→ ACTIVITY
Work out how many lines in the material below hold "Prince", then give only that number.

-------------------------

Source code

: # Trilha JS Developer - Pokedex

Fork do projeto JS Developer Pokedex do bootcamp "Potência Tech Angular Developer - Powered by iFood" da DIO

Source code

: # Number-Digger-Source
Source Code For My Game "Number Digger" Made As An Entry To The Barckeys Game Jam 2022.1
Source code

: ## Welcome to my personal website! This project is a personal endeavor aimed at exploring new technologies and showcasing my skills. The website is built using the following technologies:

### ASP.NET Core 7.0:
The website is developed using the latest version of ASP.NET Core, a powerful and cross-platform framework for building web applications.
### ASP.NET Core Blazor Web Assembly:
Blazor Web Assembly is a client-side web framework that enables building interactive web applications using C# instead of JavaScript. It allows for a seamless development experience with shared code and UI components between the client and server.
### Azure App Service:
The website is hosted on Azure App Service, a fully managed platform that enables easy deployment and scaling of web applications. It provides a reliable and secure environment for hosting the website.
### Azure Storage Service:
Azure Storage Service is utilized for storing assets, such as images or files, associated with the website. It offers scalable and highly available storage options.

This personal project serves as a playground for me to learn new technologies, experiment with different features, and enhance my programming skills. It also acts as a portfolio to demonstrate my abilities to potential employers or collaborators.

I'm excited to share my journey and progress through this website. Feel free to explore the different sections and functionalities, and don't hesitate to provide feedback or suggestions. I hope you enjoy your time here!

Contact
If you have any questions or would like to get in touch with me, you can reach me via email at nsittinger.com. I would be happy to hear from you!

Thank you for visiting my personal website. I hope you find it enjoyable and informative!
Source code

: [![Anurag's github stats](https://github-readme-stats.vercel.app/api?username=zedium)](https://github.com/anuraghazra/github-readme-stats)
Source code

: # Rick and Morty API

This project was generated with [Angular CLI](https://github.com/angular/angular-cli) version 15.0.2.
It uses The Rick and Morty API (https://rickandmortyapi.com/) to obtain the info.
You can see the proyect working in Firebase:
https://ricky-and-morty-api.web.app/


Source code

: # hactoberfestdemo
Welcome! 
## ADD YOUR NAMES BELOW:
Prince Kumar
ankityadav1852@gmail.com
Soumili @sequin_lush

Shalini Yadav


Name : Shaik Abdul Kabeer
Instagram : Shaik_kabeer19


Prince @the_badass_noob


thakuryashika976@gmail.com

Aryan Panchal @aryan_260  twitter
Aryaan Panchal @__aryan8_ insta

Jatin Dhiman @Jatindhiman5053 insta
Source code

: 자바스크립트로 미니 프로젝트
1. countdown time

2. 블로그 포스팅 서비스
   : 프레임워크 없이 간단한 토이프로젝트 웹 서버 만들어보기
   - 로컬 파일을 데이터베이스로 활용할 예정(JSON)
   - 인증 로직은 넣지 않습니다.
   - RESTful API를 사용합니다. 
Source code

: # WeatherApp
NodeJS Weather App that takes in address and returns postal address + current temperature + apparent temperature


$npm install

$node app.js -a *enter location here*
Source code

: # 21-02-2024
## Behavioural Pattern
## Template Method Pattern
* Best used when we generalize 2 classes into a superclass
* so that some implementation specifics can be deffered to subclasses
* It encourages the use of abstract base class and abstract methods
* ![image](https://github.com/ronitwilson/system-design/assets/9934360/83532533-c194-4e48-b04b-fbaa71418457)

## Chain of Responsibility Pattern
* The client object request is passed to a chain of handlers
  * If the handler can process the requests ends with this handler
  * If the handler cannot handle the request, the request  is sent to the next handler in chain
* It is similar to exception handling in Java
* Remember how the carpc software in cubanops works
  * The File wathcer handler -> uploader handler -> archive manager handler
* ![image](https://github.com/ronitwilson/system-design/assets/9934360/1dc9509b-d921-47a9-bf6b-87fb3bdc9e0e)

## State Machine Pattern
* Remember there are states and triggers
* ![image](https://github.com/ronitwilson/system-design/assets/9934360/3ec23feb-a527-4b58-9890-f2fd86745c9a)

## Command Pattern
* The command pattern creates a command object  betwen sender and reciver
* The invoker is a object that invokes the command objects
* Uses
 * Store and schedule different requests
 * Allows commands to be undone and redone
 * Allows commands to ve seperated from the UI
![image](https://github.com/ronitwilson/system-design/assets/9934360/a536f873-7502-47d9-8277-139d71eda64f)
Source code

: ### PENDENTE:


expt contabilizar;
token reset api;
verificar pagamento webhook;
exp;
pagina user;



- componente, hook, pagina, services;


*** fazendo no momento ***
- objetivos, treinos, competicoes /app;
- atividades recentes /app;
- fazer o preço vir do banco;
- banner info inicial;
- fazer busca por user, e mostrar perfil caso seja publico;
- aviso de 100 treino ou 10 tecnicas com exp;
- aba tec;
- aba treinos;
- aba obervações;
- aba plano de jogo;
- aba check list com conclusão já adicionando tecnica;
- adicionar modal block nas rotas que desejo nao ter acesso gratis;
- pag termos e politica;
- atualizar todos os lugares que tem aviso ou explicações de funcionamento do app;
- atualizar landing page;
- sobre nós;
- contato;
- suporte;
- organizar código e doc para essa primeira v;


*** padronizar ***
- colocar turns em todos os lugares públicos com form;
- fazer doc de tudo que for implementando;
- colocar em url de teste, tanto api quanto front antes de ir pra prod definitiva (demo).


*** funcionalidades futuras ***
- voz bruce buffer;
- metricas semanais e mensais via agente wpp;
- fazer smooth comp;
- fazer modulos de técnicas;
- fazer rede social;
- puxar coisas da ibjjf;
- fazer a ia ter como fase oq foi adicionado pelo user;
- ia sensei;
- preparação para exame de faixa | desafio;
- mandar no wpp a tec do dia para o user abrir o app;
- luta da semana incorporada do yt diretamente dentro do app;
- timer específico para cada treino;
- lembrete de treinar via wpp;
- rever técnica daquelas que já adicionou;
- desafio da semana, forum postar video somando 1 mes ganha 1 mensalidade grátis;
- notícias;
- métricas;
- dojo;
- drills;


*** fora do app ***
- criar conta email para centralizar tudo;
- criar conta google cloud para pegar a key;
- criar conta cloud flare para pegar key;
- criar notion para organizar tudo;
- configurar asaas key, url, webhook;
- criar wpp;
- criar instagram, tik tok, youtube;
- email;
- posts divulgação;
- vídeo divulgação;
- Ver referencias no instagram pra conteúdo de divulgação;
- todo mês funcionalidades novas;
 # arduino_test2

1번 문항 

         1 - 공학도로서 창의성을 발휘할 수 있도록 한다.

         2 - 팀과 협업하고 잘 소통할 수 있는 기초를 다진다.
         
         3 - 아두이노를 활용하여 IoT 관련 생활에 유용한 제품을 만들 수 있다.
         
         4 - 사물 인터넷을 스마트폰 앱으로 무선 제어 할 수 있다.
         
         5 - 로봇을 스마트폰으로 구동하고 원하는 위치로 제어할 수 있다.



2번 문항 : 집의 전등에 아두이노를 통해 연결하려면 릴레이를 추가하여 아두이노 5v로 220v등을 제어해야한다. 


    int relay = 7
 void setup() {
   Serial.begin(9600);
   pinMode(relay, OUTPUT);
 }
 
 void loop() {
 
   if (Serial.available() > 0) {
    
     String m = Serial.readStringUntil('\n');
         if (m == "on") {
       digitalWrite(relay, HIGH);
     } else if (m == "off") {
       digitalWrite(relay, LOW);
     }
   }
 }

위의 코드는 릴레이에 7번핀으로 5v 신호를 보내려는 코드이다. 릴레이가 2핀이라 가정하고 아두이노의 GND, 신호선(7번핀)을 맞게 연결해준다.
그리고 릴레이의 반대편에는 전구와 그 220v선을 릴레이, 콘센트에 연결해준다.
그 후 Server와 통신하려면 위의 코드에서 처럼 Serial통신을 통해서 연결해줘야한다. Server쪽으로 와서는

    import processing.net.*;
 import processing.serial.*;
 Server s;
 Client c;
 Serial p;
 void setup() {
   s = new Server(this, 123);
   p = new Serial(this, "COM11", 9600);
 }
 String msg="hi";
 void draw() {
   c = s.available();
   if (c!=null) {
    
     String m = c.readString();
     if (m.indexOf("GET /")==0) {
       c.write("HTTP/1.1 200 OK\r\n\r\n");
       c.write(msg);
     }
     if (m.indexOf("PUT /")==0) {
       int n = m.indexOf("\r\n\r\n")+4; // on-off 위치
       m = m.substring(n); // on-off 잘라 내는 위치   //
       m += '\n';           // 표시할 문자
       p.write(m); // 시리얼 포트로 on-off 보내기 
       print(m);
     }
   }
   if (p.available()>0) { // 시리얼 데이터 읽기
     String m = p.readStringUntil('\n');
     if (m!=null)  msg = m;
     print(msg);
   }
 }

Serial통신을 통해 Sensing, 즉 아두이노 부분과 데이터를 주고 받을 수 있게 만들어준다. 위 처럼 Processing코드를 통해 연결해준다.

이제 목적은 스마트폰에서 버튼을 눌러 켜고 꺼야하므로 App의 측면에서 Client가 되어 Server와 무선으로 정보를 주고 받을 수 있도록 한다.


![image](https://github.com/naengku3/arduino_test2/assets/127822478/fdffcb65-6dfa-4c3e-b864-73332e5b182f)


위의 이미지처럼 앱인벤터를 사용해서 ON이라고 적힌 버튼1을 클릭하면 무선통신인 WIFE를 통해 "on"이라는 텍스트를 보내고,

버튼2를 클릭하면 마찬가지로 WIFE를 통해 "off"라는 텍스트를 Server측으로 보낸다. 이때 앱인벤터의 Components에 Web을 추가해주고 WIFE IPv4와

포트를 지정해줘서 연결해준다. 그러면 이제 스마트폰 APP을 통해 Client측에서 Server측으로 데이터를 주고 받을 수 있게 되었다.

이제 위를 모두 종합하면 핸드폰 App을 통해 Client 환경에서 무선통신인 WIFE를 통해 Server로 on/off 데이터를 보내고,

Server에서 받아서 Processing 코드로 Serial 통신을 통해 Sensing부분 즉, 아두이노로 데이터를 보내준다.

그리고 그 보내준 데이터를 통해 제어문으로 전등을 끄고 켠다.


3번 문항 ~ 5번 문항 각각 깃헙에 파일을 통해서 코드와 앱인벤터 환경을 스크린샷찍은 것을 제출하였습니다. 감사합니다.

-------------------------

→ ANSWER TO THIS PROBLEM
2